▶ **WHAT THE EXERCISE ASKS**:
The stretch wanted below opens at the line containing "Trefferpunkte für Monster" and closes at the line containing "Außerdem ist zu". Please return it exactly, with no other lines.

-------- DATASET ENTRIES

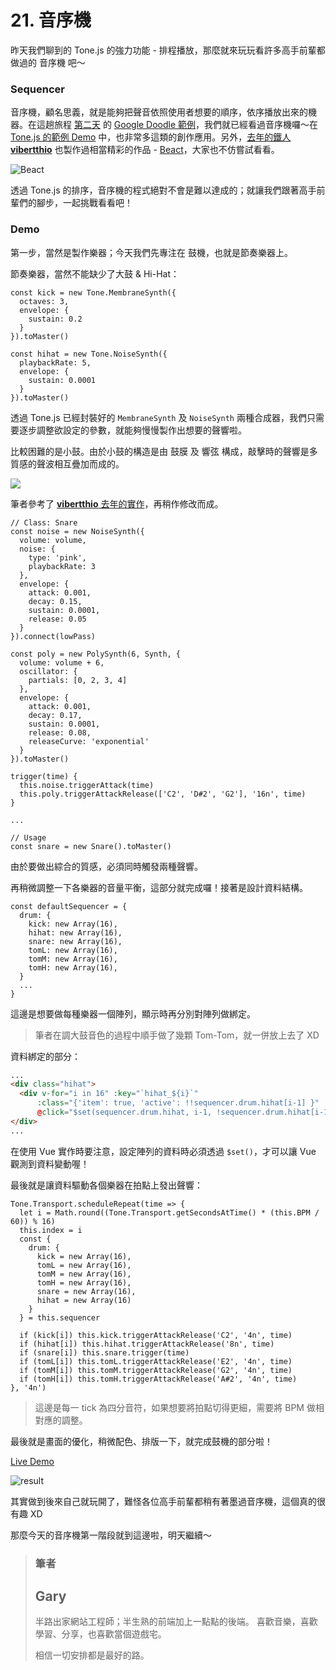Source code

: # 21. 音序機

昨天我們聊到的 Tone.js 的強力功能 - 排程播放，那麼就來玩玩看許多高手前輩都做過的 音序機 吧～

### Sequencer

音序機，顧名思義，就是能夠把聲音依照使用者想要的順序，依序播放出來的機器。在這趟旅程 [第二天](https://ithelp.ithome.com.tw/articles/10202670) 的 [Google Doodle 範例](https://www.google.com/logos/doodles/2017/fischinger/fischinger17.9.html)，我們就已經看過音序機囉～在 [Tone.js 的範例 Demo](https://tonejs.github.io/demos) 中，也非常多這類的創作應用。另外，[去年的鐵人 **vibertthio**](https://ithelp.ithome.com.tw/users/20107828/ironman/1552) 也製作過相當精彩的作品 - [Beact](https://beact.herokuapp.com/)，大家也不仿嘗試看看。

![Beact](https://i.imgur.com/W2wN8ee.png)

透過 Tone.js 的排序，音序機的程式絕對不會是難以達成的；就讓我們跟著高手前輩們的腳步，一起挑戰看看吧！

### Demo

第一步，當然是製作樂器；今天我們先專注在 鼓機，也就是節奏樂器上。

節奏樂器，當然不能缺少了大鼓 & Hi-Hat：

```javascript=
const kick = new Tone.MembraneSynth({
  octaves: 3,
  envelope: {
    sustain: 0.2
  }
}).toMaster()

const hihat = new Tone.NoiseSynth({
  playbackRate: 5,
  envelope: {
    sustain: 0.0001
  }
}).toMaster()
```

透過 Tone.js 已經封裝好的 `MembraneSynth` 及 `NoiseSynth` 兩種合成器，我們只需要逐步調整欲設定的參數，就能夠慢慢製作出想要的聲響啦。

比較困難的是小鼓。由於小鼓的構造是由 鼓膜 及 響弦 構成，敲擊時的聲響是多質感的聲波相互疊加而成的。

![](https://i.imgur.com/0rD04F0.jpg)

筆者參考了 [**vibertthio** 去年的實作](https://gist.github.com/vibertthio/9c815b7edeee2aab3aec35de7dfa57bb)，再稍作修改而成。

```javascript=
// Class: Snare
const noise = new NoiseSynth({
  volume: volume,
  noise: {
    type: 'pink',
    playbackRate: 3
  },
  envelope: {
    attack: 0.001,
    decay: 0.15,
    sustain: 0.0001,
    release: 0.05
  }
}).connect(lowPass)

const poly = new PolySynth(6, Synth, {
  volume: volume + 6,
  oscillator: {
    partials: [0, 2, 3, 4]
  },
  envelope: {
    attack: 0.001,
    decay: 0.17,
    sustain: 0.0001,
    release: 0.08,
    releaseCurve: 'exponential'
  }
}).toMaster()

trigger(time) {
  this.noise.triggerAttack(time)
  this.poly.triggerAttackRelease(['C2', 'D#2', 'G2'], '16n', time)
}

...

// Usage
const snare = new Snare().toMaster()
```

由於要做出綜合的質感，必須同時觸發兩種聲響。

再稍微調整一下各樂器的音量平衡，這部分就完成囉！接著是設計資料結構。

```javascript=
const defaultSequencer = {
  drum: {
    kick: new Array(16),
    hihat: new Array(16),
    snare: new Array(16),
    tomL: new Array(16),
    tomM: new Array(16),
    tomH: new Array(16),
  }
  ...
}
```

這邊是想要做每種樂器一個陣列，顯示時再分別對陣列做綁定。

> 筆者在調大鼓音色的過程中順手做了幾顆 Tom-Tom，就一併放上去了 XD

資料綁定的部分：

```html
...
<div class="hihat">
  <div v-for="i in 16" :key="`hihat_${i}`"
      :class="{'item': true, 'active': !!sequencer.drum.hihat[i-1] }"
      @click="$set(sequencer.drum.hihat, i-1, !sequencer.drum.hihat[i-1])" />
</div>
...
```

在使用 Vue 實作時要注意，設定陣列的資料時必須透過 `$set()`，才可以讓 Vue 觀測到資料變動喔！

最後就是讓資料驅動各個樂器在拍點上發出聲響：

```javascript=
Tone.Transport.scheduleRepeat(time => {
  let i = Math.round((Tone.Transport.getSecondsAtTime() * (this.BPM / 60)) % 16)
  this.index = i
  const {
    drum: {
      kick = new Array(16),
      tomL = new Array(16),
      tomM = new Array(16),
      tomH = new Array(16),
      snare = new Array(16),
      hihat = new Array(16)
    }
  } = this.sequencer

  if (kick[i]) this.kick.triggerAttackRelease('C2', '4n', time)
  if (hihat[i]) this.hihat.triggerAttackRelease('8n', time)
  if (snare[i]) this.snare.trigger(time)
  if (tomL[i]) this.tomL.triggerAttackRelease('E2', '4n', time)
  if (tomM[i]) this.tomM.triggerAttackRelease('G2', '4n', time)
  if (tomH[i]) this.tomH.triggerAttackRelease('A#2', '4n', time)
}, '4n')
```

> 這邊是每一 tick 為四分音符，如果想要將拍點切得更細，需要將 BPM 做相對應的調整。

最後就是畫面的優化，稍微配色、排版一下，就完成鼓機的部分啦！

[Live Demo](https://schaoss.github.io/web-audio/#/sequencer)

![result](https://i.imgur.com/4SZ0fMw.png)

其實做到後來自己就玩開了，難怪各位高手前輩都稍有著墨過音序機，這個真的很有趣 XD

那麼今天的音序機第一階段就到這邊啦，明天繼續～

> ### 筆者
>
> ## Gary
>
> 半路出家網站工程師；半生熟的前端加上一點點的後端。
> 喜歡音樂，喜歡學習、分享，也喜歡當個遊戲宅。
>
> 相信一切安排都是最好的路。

----------------
-------- DATASET ENTRIES

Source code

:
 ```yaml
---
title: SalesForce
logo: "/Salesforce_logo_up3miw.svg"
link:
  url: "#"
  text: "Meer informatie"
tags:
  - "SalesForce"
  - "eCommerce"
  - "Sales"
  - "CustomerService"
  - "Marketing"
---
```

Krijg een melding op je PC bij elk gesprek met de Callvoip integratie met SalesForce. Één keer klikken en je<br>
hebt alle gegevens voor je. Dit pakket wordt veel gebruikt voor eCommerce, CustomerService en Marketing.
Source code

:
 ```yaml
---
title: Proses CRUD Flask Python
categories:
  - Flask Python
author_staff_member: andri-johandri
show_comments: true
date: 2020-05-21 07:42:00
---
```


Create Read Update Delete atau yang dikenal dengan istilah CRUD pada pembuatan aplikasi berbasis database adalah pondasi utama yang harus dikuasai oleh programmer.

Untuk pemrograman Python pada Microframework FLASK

----------------
-------- DATASET ENTRIES

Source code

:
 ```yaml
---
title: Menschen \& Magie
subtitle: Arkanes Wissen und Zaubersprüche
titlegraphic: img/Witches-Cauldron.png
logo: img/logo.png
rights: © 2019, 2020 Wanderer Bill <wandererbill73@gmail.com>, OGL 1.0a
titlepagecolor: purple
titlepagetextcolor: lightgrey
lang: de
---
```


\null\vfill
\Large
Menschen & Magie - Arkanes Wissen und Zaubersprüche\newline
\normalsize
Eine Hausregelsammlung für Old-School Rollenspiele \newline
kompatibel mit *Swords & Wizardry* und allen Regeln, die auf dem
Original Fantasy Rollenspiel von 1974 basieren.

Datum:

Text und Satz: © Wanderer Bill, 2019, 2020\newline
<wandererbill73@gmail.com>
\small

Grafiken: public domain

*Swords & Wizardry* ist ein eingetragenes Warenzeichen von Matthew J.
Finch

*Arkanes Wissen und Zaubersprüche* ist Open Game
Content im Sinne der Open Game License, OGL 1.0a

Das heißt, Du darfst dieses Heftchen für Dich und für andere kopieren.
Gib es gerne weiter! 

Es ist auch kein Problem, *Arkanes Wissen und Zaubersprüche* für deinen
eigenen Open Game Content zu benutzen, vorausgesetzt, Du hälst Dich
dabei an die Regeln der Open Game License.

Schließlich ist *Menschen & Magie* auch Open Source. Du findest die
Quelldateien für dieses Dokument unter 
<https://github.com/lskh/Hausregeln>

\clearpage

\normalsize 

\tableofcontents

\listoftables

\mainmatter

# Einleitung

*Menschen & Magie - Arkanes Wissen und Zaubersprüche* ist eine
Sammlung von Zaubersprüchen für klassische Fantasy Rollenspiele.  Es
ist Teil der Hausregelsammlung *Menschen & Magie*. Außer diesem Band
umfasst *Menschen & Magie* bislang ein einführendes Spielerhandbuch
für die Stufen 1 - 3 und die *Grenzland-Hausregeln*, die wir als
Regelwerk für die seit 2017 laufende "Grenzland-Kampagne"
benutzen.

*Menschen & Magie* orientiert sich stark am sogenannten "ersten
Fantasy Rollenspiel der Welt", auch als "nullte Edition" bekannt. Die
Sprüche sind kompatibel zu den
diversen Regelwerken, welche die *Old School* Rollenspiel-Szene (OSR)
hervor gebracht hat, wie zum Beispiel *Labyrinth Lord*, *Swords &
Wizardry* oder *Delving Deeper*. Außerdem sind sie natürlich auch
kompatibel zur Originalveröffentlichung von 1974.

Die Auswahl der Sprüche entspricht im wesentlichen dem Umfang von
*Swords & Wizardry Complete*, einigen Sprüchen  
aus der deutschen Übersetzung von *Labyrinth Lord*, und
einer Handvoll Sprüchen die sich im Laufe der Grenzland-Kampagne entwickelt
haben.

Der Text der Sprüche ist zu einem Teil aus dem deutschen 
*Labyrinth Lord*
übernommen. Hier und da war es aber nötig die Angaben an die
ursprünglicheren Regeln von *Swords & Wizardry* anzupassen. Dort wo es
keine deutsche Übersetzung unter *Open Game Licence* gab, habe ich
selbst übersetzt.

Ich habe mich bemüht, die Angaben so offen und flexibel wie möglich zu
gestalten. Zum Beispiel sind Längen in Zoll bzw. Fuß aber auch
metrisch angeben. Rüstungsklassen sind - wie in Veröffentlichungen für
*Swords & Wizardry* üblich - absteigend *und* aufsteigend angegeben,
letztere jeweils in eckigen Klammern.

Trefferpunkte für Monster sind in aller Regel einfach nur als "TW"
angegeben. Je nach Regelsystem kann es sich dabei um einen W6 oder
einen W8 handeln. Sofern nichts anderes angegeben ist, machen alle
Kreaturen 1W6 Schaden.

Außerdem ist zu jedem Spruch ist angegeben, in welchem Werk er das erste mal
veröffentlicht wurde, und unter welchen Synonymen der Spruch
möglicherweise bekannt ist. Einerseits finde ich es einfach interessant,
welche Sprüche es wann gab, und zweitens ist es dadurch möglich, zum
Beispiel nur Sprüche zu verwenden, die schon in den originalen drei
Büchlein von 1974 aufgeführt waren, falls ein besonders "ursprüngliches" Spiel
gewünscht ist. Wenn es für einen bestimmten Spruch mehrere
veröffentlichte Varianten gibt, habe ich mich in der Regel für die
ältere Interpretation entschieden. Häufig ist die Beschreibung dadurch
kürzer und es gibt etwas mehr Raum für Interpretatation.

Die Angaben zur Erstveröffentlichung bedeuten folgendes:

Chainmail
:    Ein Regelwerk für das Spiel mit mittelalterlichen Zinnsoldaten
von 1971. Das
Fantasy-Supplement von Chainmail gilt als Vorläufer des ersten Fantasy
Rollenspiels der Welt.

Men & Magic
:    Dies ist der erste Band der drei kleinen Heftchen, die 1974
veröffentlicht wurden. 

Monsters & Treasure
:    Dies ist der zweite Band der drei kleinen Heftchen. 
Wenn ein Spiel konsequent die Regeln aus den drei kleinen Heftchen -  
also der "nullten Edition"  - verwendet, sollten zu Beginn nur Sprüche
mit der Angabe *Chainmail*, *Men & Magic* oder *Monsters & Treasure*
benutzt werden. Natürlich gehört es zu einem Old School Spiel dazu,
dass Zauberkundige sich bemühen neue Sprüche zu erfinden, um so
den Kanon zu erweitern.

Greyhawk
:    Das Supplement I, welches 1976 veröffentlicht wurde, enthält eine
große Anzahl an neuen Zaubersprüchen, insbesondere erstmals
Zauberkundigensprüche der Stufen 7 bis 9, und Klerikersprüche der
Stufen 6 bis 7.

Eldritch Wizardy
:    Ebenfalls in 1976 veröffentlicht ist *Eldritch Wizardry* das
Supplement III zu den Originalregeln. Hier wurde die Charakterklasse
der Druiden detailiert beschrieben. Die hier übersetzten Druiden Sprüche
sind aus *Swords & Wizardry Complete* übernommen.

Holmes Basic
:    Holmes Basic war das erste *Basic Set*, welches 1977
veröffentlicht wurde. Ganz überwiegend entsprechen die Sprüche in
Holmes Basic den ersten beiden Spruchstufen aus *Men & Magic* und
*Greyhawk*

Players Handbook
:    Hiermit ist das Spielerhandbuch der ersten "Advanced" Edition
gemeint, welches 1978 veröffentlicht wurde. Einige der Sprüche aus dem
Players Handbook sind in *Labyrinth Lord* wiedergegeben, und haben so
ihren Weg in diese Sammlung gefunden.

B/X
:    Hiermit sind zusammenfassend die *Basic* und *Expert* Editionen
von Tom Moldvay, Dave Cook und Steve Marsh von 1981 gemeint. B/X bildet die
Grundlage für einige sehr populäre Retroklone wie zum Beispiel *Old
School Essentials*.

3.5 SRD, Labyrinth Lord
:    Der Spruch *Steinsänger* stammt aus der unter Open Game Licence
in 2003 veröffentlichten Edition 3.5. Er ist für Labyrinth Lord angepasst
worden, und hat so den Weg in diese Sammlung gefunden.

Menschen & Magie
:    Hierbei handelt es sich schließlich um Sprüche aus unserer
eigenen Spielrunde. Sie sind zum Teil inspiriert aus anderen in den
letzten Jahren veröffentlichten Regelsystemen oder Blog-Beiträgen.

----------------

▶ **WRITTEN ANSWER**:
Trefferpunkte für Monster sind in aller Regel einfach nur als "TW"
angegeben. Je nach Regelsystem kann es sich dabei um einen W6 oder
einen W8 handeln. Sofern nichts anderes angegeben ist, machen alle
Kreaturen 1W6 Schaden.

Außerdem ist zu jedem Spruch ist angegeben, in welchem Werk er das erste mal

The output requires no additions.